=== Pictures paired with source code ===
——————————
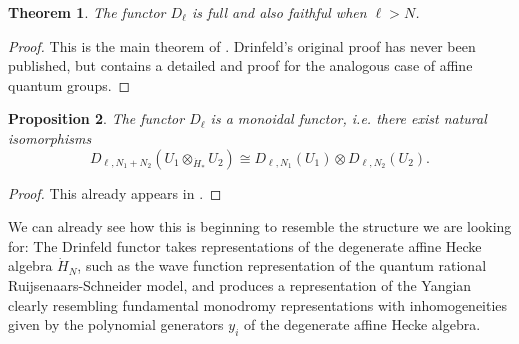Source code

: \documentclass[11pt]{report}
\newtheorem{theorem}{Theorem}[section]
\newtheorem{prop}[theorem]{Proposition}
\theoremstyle{definition}
\theoremstyle{remark}
\theoremstyle{remark}
\newcommand{\C}{\mathbb{C}}
\begin{document}
\begin{theorem}
The functor $D_\ell$ is full and also faithful when $\ell > N$. %
\end{theorem}

\begin{proof}
This is the main theorem of \cite{article:drinfeld:1986}. Drinfeld's original proof has never been published, but \cite{article:chari:1995} contains a detailed and proof for the analogous case of affine quantum groups.
\end{proof}

\begin{prop}
The functor $D_\ell$ is a monoidal functor, \emph{i.e.} there exist natural isomorphisms
\begin{equation*}
D_{\ell,N_1+N_2}(U_1 \otimes_{\dot H_*} U_2) \cong D_{\ell,N_1}(U_1) \otimes D_{\ell,N_2}(U_2).
\end{equation*}
\end{prop}

\begin{proof}
This already appears in \cite{article:drinfeld:1986}.
\end{proof}

%

We can already see how this is beginning to resemble the structure we are looking for: The Drinfeld functor takes representations of the degenerate affine Hecke algebra $\dot H_N$, such as the wave function representation of the quantum rational Ruijsenaars-Schneider model, and produces a representation of the Yangian clearly resembling fundamental monodromy representations with inhomogeneities given by the polynomial generators $y_i$ of the degenerate affine Hecke algebra.
\end{document}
——————————
=== Exercise ===
In your answer, repeat all the entries exactly, but leave out the pictures.

=== Task result ===
Source code

: \documentclass[11pt]{report}
\newtheorem{theorem}{Theorem}[section]
\newtheorem{prop}[theorem]{Proposition}
\theoremstyle{definition}
\theoremstyle{remark}
\theoremstyle{remark}
\newcommand{\C}{\mathbb{C}}
\begin{document}
\begin{theorem}
The functor $D_\ell$ is full and also faithful when $\ell > N$. %
\end{theorem}

\begin{proof}
This is the main theorem of \cite{article:drinfeld:1986}. Drinfeld's original proof has never been published, but \cite{article:chari:1995} contains a detailed and proof for the analogous case of affine quantum groups.
\end{proof}

\begin{prop}
The functor $D_\ell$ is a monoidal functor, \emph{i.e.} there exist natural isomorphisms
\begin{equation*}
D_{\ell,N_1+N_2}(U_1 \otimes_{\dot H_*} U_2) \cong D_{\ell,N_1}(U_1) \otimes D_{\ell,N_2}(U_2).
\end{equation*}
\end{prop}

\begin{proof}
This already appears in \cite{article:drinfeld:1986}.
\end{proof}

%

We can already see how this is beginning to resemble the structure we are looking for: The Drinfeld functor takes representations of the degenerate affine Hecke algebra $\dot H_N$, such as the wave function representation of the quantum rational Ruijsenaars-Schneider model, and produces a representation of the Yangian clearly resembling fundamental monodromy representations with inhomogeneities given by the polynomial generators $y_i$ of the degenerate affine Hecke algebra.
\end{document}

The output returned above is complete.